We are the lucky unlucky ones. Despite a bunch of failed fertility treatments over the years, the gods of science and technology blessed us with one child via IVF. He will be 3 this August. His smile could melt a steel safe and his giggles could warm the heart of the coldest brute in Siberia. I love him with all my heart and all the energy my soul emits. He makes us extremely lucky.
I feel unlucky, however, to still reside in this messy world of infertility as we struggle to have a second child. To be facing yet another round of countless doctor's appointments and hormone injections, two-week waits and dreaded "pregnant or not pregnant" phone calls. I felt unlucky when the nurse called to tell me our second to last embryo didn’t implant last June. “Results show no sign of a pregnancy.” The words still send shivers down my spine. And I felt unlucky yet again last October when our final embryo failed.
I wrongly assumed experiencing a failed transfer as a parent would somehow sting less. This was far far far far from the case. After finding out we weren't pregnant, I would lie awake at night, whispering to my husband, fighting back my emotions, “I think I’m having a panic attack.” I would spontaneously combust into explosive tears – the kind where you can’t find the air to breathe -- at random times throughout the day. And I certainly couldn’t communicate with friends who were pregnant at that time. I know it sounds so outrageously petty, but that’s the deal. I was in a deep compartmentalized funk for a few months, terrified at the prospect of our last embryo not taking. And then it happened.
When we were struggling to get pregnant the first time around, I felt like I was letting my husband down. Like I was somehow less of a woman for not being able to “provide” him with a child, like I was Catherine de Medici or something. And now with our son, I feel this same guilt/shame, however unwarranted, that I’m unable to provide him with a sibling. Though my son is completely oblivious, it somehow hurts twice as much.
Throughout our infertility journey, which began back in 2013, I have read countless stories of women who struggle for years, sometimes for as long as a decade, maybe even more, to get pregnant.
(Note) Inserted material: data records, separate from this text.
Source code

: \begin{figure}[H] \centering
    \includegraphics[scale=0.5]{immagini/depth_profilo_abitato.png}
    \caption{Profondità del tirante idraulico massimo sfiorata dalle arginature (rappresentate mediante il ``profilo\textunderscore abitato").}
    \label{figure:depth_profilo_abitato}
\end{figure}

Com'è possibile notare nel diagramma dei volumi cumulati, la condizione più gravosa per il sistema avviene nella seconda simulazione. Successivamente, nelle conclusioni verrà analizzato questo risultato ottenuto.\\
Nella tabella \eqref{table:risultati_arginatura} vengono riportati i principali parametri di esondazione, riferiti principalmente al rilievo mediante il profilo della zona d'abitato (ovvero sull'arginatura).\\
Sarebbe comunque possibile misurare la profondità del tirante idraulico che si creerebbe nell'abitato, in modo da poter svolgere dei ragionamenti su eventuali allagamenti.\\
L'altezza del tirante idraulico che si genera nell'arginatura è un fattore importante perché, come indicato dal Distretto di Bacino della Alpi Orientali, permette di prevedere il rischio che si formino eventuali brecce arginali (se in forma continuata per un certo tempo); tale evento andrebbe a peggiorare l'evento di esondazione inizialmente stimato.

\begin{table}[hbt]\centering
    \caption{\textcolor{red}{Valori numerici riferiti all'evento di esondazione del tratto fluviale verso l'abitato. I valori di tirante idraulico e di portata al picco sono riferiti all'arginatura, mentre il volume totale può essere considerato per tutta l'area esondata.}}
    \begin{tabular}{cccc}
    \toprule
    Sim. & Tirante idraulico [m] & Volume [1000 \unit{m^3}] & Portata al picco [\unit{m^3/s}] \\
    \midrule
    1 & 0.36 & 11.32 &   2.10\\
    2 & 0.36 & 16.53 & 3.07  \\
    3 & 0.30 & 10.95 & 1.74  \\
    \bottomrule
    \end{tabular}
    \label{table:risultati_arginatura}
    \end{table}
Some pour their life and retirement savings into fertility treatments and never do. My heart aches for women and families who experience this. When I was childless reading about the woes of women with children who were disheartened they couldn’t have a second or a third, etc., I wanted to slap them. “You have a kid. GIVE ME A BREAK! I just want ONE!”
Oh what a difference four years makes.
Telling a woman who wants more than one child they should be happy or grateful with what they have is like telling someone not to have more than one goal in life.
“You have a house? Forget about a fulfilling job.”
“You have a great job? Why do you need a partner?”
“You got married? You should just stop there.“
It doesn’t work that way. And I get it now.
I’m beyond grateful for a lot in this life, but I am not grateful that something some women achieve by blinking their eyes is a painful and enduring (and costly) struggle for me.
Infertility doesn’t leave you like a cold. Child or no child. You’re stuck with it.
I feel like I’ve been living in this weird purgatory. I have a child, so I no longer technically belong to the “infertility” club. But we can’t just “try” for a baby like everyone else. There’s a term called “secondary infertility” that is defined as the inability to get pregnant after previously giving birth to a baby. But a woman who got pregnant with her first child the old-fashioned way falls under this category. Our chances of becoming pregnant have always relied on science and treatments. Nothing feels secondary about that.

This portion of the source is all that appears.